India’s top court says Foreign Lawyers can’t practice in India

India’s top court says Foreign Lawyers can’t practice in India

(As published in Bloomberg Law, ABA/BNA Lawyers’ Manual on Professional Conduct.)

 

The Supreme Court of India has ruled that foreign lawyers and law firms cannot practice law in India, although they can make  ‘‘casual visits’’ on a ‘‘fly in and fly out’’ basis to give legal advice on matters involving foreign and international law.

This is a setback to foreign law firms looking to establish offices in India, although it maintains the status quo since a 2012 ruling by a state high court which had similarly limited foreign lawyers’ and law firms’ presence and role in India.

In 2012, the Madras High Court had said foreign lawyers and firms could ‘‘fly in and fly out’’ of India to advise clients in matters of international law, but could not practice litigation or non-litigation law without first enrolling with the Bar Council of India and meeting the provisions of the Advocates Act.

In 2009 the Bombay High Court ruled that foreign law firms could establish offices in India only after getting enrolled as advocates under the Advocates Act of India of 1961.

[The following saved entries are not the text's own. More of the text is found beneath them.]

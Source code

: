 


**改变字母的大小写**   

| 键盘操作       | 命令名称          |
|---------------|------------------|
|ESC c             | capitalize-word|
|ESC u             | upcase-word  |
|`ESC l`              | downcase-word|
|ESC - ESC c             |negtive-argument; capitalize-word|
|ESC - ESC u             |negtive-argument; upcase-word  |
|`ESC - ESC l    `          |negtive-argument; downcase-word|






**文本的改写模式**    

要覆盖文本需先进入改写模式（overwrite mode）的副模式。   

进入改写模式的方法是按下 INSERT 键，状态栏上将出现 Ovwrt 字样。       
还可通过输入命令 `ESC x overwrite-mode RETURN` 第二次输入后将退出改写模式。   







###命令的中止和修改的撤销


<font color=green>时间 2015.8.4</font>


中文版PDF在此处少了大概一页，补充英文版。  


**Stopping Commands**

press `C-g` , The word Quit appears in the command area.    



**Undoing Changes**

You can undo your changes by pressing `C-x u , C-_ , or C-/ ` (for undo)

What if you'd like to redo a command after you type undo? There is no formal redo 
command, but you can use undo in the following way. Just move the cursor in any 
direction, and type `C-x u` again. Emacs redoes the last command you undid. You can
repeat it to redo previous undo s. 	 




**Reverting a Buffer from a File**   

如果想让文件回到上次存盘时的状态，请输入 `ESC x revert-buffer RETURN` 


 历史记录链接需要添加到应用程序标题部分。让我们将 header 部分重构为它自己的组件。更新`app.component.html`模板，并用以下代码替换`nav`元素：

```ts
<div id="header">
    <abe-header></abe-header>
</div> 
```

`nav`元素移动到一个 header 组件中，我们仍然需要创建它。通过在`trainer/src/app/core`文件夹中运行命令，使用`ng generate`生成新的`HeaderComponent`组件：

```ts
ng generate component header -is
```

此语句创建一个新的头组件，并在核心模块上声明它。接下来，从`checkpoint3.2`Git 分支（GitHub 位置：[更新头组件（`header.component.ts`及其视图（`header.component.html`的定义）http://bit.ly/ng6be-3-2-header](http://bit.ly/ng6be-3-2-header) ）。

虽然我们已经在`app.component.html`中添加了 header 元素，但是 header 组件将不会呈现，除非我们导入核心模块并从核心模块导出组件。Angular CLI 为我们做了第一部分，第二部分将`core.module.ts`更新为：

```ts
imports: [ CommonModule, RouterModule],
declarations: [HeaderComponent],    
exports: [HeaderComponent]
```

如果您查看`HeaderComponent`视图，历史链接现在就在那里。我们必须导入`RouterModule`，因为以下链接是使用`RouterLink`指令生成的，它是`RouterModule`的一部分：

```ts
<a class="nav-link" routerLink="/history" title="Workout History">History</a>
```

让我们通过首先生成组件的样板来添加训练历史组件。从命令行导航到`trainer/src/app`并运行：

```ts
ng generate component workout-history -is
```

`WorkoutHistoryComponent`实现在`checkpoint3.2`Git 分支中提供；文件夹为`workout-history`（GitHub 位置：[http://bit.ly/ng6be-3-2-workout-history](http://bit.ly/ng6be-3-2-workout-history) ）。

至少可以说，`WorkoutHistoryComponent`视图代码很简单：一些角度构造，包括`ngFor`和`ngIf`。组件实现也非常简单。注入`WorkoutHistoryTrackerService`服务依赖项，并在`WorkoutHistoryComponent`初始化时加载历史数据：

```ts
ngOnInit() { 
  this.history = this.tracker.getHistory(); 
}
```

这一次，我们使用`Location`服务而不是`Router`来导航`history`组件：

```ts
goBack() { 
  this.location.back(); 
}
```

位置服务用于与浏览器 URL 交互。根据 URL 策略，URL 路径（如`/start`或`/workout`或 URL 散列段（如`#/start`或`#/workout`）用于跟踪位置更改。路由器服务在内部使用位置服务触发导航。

Both rulings had been challenged in the top court, and a ‘‘division’’ bench comprising justices Adarsh Kumar Goel and U.U. Lalit on Mar. 13 pronounced judgment upholding the substantive parts of both state high courts’ decisions.

Upholding the view of both courts that foreign law firms and lawyers could not practice law, whether on the litigation or non-litigation side, in India, the court said, ‘‘We hold that the expression ‘fly in and fly out’ will only cover a casual visit not amounting to ‘practice.’

’’Any dispute over whether a foreign lawyer was going beyond this limit could be determined by the Bar Council of India, the court said. The Bar Council is a statutory body that prescribes professional ethics and standards, as well as conducts the examinations which an advocate must pass to be eligible to practice law in India.

The Bar Council or Indian government ‘‘will be at liberty to make appropriate Rules in this regard including extending Code of Ethics being applicable even to such cases,’’ the court added.

Liberalization Ahead? The court ‘‘has rightly and very prudently left policy making to BCI and the Government,’’ Jyoti Sagar, founding partner of J. Sagar Associates, told Bloomberg Law in an email Mar. 15.

In a similar vein, the court clarified that foreign lawyers could conduct international commercial arbitration in India, and modified provisions of the Advocates Act of 1961 that debarred this.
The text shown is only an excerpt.